Conservatives have long argued that Democratic trial lawyers are to blame for out-of-control litigation. In his new book, See You in Court: How the Right Made America a Lawsuit Nation, Chicago lawyer Thomas Geoghegan volleys back that, on the contrary, it's Republican deregulation that has led to the spike in lawsuits. For instance, in the past much employment was covered by union contracts. If you were fired and felt wronged, you could go to a neutral professional arbitrator who'd decide—cheaply, quickly, and with relatively little fuss—if the termination was fair. Now, however, a wronged employee has no recourse but to sue under tort law —which means he or she has to prove that the employer is systematically racist, sexist, or evil in some other categorical way. The resulting court cases are expensive and endless and leave just about everybody (except the lawyers) furious.

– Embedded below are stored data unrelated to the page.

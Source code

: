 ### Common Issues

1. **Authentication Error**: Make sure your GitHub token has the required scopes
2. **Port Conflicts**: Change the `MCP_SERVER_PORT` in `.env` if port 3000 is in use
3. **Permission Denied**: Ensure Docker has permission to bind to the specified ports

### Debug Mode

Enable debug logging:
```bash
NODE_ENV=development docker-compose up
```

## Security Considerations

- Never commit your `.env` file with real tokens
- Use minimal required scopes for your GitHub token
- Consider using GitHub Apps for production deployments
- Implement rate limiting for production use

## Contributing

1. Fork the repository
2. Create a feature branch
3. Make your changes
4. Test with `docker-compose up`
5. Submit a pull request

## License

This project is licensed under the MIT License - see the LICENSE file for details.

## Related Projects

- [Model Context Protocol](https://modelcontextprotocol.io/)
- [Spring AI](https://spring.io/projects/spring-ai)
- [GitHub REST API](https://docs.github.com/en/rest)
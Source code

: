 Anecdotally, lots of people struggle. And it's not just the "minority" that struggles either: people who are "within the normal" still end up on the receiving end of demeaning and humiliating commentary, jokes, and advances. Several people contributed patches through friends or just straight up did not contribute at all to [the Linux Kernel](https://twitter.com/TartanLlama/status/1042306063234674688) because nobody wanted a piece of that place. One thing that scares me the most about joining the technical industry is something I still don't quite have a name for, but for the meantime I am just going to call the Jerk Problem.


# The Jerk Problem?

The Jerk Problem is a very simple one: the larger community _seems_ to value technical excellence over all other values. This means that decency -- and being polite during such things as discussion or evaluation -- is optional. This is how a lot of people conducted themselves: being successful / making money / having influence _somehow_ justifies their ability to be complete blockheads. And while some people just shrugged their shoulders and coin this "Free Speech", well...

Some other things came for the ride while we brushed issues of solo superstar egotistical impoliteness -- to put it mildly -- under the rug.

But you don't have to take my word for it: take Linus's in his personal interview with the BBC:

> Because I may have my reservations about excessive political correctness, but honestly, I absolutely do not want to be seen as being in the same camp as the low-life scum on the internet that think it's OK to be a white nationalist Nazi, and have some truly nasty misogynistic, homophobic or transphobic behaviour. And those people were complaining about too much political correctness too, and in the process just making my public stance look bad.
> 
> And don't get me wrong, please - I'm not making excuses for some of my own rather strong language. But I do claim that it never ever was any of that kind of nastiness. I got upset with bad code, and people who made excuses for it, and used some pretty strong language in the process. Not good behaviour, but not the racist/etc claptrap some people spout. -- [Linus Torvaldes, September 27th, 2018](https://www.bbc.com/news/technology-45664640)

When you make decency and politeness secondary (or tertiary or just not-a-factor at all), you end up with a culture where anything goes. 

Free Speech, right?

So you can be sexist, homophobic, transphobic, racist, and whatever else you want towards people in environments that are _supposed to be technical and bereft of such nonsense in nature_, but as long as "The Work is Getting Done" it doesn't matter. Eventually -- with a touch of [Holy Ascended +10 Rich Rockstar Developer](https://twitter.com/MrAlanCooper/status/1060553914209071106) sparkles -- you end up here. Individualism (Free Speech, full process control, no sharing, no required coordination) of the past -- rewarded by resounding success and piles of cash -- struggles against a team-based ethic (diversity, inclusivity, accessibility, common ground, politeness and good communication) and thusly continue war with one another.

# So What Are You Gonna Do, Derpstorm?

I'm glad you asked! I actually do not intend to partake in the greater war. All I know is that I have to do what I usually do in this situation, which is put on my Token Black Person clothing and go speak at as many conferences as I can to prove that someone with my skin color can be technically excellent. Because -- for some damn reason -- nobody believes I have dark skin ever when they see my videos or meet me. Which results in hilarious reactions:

Geoghegan—author of the memoir Which Side Are You On? Trying to Be for Labor When It's Flat on Its Back—is a sharp thinker, and his aw-shucks humility, low cunning, and knack for inspirational jeremiads make one suspect he is a very good lawyer. But in that lawyerly tradition, he often seems more interested in scoring points than in fairness. His knee-jerk dismissal of the opposition can be grating: at one point he casually refers to the red-blue divide as "North versus South, or Slave versus Free."
The first part of the book is, in fact, an extended partisan rhetorical coup, in which Geoghegan presents liberals as the defenders of traditional American legal values and conservatives as dangerous Jacobins whose legal theorists are motivated by a lust for destruction: "There is nothing to moor or stabilize them except to shock us, the liberals. They will even defend torture if they think it will nettle us." And just as the right argues that leftist relativism has resulted in an anarchic culture, Geoghegan responds that the right's embrace of legal deregulation has led to "new and more irrational forms of litigation." As justice has become arbitrary, Geoghegan maintains, people have lost faith in their society: they don't vote, don't read newspapers, and have generally stopped being good citizens.
Geoghegan's playing gotcha, which is good fun, especially if (or perhaps only if) you're a lefty yourself. But it's more convincing as partisan snark than as argument. See You in Court makes a good case that deregulation has damaged the justice system in many ways, but portraying conservative jurists as rabid revolutionaries looks a lot like special pleading. The book's efforts to link legal disillusionment with civic estrangement seem like even more of a stretch. Yes, as Geoghegan argues, newspaper circulation is down—but doesn't that have more to do with the rise of the Internet than with the disintegration of civil society? And might not the drop in voting be linked to a weakening of the party system and the rise in polling? Geoghegan doesn't address these questions, nor does he provide statistics to support his own view. He doesn't even really provide anecdotes. We're supposed to accept that he's right because his ideas sound vaguely plausible and because he says so.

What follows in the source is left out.